● SUPPLIED RECORDS
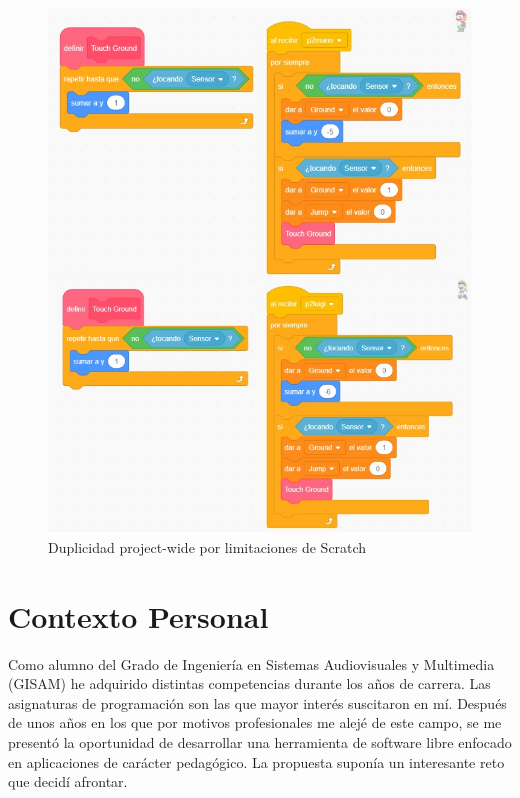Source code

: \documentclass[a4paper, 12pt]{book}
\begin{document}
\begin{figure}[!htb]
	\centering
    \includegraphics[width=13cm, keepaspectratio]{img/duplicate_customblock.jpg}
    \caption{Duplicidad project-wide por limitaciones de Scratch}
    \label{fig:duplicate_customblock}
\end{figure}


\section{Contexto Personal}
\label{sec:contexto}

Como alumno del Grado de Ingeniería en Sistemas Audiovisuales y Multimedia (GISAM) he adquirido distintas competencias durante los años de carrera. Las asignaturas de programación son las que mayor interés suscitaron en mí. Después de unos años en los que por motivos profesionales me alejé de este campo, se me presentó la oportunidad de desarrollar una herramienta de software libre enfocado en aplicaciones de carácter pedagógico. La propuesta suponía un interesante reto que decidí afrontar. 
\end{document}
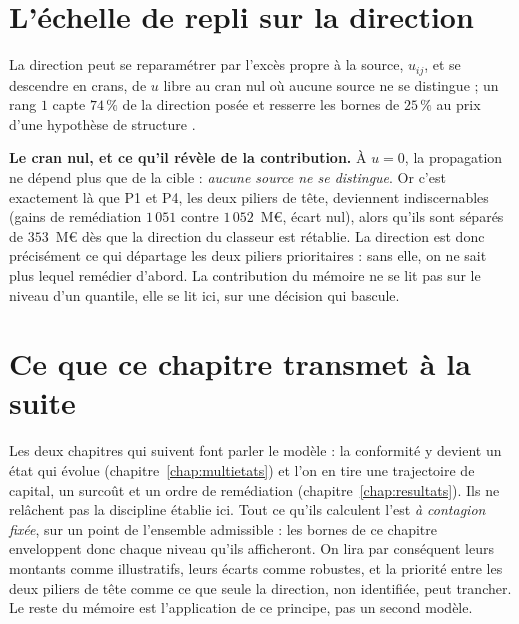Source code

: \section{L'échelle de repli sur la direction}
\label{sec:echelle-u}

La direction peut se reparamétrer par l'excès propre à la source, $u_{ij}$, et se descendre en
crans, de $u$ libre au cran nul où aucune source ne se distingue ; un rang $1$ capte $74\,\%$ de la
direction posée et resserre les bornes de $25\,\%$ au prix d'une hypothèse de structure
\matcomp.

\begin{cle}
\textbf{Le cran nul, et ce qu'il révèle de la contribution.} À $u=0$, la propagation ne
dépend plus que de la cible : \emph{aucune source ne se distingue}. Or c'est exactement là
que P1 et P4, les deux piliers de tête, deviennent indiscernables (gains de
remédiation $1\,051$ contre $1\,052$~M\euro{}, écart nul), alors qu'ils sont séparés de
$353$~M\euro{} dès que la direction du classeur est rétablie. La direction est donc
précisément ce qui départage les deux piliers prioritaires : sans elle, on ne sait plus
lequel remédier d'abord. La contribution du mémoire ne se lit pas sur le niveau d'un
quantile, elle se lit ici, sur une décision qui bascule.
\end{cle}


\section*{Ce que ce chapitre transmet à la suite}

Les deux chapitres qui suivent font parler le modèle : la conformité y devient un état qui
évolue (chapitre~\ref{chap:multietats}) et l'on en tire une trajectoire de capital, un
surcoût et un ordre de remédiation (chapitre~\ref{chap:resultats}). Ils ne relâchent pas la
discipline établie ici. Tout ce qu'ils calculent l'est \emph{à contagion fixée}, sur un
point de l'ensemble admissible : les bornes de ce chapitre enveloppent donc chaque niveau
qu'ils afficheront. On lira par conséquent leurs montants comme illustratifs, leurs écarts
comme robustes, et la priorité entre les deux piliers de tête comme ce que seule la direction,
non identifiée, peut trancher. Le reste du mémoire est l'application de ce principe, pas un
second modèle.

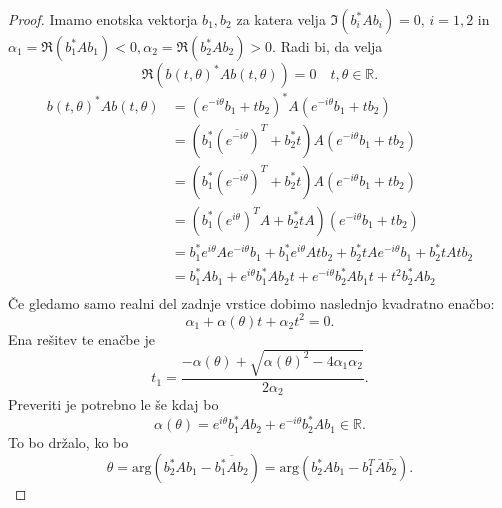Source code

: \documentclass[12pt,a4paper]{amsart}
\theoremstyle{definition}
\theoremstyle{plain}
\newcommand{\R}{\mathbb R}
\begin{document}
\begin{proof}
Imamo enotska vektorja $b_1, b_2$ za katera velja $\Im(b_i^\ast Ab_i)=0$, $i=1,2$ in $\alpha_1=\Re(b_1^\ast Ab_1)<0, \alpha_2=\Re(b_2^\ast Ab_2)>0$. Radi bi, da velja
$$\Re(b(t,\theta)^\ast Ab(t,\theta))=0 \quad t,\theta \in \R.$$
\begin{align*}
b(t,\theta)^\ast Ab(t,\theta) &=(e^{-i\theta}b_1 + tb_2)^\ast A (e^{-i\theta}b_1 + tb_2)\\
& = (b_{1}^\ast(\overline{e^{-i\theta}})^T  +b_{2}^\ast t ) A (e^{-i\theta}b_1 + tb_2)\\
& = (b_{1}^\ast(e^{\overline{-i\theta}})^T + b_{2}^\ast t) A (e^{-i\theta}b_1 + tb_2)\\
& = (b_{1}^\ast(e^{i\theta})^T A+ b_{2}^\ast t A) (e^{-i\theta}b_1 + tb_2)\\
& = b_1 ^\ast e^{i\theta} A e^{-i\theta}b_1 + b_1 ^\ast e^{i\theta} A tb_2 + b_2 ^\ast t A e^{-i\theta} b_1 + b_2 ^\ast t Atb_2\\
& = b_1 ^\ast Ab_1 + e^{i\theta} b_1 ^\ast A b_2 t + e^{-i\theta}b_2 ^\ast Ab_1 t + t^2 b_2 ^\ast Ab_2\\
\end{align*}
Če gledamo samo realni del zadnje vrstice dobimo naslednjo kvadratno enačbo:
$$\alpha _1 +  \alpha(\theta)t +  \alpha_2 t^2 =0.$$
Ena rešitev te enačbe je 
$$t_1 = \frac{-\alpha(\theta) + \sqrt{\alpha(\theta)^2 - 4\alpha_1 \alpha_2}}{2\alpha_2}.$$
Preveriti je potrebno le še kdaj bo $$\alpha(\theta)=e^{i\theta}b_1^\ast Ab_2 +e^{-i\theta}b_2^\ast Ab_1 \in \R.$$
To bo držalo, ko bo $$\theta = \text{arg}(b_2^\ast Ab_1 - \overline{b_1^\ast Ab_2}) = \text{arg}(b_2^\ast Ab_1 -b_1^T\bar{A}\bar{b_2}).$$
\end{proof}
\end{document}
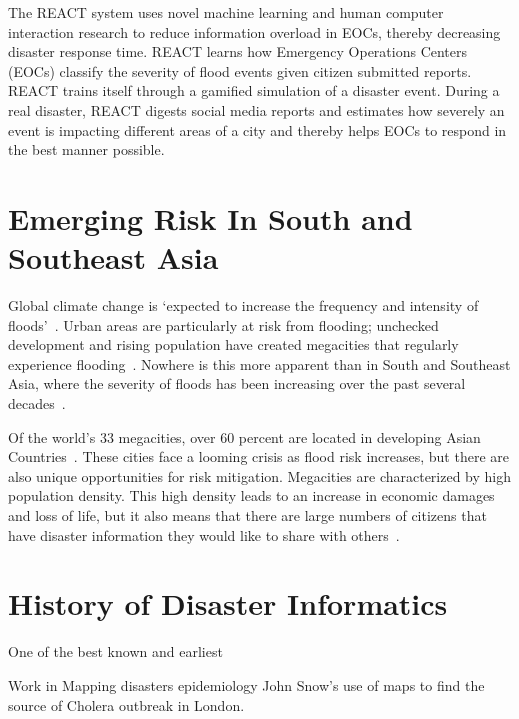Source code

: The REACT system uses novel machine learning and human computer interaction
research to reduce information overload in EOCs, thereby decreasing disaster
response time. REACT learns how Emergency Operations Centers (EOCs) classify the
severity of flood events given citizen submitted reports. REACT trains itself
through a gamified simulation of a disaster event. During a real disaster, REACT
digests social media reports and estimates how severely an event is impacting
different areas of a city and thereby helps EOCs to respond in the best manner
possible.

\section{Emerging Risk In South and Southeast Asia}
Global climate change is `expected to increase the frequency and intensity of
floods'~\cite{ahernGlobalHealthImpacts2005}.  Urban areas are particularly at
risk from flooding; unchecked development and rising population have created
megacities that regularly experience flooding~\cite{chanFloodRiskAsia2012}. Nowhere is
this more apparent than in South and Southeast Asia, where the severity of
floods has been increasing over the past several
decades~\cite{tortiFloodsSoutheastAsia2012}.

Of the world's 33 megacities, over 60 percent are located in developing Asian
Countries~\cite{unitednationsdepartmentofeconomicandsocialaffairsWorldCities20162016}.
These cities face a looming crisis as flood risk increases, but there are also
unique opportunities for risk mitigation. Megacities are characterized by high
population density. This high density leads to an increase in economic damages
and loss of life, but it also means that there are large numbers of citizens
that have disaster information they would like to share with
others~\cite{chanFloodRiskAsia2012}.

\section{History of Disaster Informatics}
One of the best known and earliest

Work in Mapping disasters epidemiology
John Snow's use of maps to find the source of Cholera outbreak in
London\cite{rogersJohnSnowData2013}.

--

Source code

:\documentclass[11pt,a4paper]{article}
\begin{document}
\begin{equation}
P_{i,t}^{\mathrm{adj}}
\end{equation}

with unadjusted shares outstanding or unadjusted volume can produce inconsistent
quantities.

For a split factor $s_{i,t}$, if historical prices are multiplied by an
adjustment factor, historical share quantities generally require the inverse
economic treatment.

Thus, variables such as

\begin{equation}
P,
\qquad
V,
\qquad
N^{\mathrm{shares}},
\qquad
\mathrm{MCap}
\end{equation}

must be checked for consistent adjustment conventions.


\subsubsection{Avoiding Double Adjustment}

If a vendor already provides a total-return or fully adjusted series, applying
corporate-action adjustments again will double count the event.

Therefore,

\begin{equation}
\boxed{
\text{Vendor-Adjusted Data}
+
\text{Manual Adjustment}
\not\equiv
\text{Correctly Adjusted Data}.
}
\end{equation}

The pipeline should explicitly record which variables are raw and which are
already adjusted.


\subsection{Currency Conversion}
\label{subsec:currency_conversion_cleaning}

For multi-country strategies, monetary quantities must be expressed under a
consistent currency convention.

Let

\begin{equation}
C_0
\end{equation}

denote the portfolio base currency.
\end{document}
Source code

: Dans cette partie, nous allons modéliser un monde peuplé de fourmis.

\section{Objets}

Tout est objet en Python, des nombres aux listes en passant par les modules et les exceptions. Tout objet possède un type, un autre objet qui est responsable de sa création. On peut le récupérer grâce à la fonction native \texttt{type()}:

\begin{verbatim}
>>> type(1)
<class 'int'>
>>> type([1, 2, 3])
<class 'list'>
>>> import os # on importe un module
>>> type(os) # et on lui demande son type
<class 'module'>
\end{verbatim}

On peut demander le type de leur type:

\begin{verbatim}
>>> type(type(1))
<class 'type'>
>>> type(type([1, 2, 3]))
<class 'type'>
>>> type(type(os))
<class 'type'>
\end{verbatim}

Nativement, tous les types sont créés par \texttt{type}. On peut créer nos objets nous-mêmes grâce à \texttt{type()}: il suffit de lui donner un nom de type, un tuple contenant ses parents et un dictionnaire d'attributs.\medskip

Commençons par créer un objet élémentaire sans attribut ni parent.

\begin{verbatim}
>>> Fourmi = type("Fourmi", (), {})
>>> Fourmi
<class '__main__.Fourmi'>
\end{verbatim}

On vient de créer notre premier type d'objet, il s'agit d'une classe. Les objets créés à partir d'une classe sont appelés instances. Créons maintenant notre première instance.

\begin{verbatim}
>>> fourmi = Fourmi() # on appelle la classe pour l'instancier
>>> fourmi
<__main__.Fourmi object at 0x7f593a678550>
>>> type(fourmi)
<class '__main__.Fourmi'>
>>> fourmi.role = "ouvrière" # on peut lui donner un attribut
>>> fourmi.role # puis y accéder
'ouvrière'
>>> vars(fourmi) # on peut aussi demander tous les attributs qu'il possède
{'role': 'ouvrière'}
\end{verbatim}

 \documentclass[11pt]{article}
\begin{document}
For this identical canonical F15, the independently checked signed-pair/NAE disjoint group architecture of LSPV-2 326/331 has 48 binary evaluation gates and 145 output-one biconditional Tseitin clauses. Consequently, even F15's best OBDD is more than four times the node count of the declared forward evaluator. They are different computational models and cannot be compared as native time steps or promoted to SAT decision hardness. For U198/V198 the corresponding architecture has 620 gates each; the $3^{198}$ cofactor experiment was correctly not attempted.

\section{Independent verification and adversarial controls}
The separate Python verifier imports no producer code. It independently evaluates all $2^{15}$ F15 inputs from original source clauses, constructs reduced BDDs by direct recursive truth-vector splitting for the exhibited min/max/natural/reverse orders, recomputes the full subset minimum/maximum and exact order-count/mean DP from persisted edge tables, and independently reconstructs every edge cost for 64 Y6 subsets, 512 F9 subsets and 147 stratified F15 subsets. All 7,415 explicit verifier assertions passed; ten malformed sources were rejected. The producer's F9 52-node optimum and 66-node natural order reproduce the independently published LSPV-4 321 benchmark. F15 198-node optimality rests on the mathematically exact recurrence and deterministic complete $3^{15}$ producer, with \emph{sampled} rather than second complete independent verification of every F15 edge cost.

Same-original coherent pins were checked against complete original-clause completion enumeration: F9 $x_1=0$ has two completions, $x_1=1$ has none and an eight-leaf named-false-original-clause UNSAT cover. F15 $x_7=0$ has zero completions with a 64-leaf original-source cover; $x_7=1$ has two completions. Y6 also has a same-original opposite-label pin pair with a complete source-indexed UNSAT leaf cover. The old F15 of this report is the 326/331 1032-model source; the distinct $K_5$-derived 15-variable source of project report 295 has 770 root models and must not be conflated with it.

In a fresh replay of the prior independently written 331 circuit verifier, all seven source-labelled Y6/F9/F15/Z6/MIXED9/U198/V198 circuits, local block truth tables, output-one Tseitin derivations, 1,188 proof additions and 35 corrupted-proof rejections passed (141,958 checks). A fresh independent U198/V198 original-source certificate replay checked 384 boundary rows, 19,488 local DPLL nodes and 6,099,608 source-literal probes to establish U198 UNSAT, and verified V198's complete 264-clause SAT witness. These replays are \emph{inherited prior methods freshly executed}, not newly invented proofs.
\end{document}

● EXERCISE PROMPT
Scan the material for lines with the word "sans", and copy each line you find.

● EXERCISE OUTPUT
précisément ce qui départage les deux piliers prioritaires : sans elle, on ne sait plus
Commençons par créer un objet élémentaire sans attribut ni parent.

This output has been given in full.